This is the first milestone for the Coursera Data Science Capstone conducted by John Hopkins University in partnership with Swiftkey.
Out of the four language corpuses given to us, I have knowledge regarding only English. So that is what I am going to use for now.
twitter <- readLines("en_US.twitter.txt.bz2")
blogs <- readLines("en_US.blogs.txt.bz2")
news <- readLines("en_US.news.txt.bz2")
Each file is close to 200MB in size. The twitter file contains around 2.3 million lines, the blogs files contains 0.9 million lines, and the news file contains 1 million lines. Conducting analysis on this whole corpus would require very high computing power, the likes of which are unavailable with most individuals.
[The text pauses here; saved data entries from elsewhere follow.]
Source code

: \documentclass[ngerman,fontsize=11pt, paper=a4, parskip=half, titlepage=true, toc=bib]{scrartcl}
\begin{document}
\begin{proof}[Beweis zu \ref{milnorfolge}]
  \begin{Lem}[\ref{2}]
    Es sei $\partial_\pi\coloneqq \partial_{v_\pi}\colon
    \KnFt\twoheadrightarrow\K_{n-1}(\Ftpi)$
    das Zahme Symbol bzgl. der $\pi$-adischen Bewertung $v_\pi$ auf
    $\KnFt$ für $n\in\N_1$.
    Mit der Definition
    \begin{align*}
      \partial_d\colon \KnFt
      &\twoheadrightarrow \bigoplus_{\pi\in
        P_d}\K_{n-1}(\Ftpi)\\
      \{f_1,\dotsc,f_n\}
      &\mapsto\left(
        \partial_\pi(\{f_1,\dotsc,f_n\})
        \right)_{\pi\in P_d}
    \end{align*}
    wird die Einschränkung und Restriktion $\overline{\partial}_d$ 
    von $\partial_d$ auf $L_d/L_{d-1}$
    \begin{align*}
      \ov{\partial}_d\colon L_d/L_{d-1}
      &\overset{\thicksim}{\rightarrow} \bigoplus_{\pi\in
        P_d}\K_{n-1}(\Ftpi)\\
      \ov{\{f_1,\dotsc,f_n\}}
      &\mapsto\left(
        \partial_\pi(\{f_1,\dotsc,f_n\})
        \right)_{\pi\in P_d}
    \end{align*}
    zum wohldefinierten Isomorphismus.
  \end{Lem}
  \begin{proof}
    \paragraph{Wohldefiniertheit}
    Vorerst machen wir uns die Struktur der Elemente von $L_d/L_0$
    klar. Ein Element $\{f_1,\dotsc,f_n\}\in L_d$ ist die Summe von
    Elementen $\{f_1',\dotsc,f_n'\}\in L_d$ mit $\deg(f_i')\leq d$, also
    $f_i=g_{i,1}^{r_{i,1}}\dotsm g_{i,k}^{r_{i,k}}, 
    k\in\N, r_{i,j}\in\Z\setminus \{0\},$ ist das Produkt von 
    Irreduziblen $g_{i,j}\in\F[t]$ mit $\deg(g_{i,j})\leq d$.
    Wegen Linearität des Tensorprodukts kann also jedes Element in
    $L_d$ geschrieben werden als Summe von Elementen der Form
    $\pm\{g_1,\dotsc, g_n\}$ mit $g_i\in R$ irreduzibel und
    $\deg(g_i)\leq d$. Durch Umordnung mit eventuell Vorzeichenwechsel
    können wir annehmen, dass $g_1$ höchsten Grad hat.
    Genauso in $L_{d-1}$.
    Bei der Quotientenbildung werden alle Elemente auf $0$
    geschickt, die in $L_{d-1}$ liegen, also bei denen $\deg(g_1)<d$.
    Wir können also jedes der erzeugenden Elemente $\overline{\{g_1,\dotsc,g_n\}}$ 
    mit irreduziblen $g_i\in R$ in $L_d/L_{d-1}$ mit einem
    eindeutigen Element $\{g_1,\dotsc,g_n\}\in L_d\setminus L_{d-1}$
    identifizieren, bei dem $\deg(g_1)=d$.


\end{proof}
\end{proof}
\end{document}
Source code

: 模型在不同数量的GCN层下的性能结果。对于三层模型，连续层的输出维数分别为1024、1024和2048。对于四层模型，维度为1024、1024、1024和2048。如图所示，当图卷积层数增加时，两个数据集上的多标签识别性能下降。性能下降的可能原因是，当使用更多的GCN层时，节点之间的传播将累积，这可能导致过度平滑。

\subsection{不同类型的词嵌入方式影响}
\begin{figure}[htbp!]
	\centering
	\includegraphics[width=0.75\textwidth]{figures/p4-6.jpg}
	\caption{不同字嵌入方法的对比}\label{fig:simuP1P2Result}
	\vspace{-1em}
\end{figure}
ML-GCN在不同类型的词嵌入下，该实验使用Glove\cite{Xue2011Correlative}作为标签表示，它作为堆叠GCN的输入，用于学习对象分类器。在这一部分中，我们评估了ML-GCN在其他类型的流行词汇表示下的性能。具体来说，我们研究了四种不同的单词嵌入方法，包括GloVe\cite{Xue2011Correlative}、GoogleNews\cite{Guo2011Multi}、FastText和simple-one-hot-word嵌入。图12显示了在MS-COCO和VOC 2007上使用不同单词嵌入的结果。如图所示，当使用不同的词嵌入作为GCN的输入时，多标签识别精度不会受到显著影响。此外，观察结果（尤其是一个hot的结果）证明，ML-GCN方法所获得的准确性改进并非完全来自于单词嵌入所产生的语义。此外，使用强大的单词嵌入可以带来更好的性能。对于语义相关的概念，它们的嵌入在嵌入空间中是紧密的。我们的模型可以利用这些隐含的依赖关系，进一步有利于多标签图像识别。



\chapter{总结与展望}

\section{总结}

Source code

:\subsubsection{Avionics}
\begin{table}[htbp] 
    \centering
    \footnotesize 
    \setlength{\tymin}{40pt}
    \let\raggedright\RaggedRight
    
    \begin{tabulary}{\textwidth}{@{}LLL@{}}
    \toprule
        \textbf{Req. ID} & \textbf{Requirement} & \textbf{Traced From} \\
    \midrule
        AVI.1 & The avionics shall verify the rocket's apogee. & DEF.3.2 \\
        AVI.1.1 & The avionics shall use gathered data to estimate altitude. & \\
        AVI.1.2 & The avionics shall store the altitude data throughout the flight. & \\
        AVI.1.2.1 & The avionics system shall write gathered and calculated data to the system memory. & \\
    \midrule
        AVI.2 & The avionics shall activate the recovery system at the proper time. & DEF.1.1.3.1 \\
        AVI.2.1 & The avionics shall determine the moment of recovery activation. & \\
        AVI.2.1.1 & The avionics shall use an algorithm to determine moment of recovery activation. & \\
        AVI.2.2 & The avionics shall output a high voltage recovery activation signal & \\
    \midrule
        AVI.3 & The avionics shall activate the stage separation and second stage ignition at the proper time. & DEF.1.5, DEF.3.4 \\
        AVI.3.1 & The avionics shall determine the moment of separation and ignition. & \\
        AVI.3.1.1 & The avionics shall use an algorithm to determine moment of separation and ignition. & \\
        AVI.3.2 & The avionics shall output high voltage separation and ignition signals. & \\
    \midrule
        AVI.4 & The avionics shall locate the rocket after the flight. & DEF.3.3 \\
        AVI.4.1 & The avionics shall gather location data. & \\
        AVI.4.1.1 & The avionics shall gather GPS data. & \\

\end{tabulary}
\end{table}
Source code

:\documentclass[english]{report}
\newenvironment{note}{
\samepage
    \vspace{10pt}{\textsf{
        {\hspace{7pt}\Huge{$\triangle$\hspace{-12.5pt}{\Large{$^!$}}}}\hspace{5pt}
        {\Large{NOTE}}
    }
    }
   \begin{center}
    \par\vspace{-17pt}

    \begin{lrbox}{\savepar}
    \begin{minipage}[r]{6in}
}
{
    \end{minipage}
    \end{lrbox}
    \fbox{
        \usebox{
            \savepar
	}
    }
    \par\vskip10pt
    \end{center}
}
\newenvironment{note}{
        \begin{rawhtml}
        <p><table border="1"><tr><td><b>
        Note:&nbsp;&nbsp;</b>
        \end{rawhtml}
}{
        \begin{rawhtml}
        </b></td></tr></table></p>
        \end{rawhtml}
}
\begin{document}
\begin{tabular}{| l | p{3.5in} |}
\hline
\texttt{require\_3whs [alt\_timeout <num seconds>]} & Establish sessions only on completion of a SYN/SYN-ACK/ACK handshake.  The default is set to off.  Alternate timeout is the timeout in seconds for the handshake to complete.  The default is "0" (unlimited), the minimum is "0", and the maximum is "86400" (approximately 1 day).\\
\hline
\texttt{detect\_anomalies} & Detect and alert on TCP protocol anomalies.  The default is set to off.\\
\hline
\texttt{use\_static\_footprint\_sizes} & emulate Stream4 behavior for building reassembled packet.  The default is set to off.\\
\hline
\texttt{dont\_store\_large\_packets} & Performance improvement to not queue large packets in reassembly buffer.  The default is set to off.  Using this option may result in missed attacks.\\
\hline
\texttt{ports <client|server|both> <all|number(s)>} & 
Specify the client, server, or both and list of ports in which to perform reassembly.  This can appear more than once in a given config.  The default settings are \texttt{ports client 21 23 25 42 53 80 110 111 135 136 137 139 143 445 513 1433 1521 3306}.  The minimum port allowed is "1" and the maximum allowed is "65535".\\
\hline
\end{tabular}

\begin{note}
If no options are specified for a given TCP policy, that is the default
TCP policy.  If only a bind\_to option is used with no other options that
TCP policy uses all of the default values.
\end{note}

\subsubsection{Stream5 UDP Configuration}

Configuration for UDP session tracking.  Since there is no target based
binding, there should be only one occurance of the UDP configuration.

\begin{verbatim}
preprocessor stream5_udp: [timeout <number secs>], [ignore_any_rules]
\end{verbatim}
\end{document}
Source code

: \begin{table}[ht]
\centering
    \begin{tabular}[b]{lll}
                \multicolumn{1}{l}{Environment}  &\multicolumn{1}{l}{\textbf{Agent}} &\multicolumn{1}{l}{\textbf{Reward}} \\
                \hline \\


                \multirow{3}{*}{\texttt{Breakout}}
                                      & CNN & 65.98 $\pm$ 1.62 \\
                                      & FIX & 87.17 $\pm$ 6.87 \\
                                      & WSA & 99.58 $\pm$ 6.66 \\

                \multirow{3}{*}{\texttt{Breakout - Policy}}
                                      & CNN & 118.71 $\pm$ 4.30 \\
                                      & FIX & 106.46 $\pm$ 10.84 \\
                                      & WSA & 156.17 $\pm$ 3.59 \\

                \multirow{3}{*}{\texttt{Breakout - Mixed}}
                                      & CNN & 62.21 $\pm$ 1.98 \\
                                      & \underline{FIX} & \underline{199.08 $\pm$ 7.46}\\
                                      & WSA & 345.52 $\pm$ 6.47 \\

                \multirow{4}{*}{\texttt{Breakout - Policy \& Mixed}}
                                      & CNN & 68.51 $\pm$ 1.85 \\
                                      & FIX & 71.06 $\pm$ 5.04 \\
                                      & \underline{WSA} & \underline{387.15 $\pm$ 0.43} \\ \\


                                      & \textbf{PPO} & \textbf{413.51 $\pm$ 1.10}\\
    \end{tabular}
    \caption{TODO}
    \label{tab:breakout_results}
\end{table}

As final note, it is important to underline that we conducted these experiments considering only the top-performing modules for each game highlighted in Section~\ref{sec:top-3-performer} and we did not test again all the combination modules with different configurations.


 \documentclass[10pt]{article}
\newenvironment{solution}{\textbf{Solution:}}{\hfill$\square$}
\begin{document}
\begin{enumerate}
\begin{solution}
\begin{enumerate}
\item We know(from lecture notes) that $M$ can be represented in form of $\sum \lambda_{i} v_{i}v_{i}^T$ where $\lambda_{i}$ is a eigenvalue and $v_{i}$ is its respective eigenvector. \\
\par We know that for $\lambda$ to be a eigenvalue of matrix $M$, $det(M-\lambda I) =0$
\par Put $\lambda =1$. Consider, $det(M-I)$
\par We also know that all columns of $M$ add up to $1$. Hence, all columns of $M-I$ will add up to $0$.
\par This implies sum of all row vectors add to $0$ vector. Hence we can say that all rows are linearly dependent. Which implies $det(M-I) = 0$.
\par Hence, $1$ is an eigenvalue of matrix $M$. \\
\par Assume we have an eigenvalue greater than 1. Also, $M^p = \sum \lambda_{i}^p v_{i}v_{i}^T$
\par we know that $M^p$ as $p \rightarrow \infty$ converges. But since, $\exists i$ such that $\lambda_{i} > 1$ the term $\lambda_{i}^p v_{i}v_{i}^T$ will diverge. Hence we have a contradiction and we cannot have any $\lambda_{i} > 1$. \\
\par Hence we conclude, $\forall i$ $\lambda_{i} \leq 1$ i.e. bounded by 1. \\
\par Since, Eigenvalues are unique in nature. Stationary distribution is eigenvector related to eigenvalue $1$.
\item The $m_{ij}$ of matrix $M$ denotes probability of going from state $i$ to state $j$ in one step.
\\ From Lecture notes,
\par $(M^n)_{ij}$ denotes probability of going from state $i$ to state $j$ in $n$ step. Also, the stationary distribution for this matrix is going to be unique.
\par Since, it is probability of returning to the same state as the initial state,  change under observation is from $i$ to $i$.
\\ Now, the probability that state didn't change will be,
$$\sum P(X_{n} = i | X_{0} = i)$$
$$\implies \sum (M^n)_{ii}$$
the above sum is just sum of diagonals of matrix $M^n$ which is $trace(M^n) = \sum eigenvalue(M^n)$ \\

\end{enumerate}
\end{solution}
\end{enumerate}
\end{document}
Therefore I will take up a small random sample from each, which will hopefully be represntative of the whole.
set.seed(1234) #for reproducibility
sizeSample <- 0.05 #only taking 5% of the data.
# creating samples for each dataset
# sample of twitter
ts <- sample(length(twitter),length(twitter)*sizeSample)
twitSample <- twitter[ts]
# sample of news
ns <- sample(length(news),length(news)*sizeSample)
newsSample <- news[ns]
# sample of blogs
bs <- sample(length(blogs),length(blogs)*sizeSample)
blSample <- blogs[bs]
The data, like in most cases, requires cleaning. For instance, people use emoticons, which are not represented properly, and other characters (perhaps foreign ones). These all need to be cleaned as well.
# cleaning
twitter <- iconv(twitSample,to = "ASCII",sub = "")
blogs <- iconv(blSample,to = "ASCII",sub = "")
news <- iconv(newsSample,to = "ASCII",sub = "")
The iconv command transforms text from one encoding to another(here everything was converted to ASCII characters), and the sub argument is used to define what should the characters not in the new encoding be substituted with. So essentially I have removed all non-ASCII characters from the three data sources.
Finally writing out these samples for future use.
# saving for easier future reading
writeLines(twitSample,file("./Sample 5%/twitter.txt"))
writeLines(newsSample,file("./Sample 5%/news.txt"))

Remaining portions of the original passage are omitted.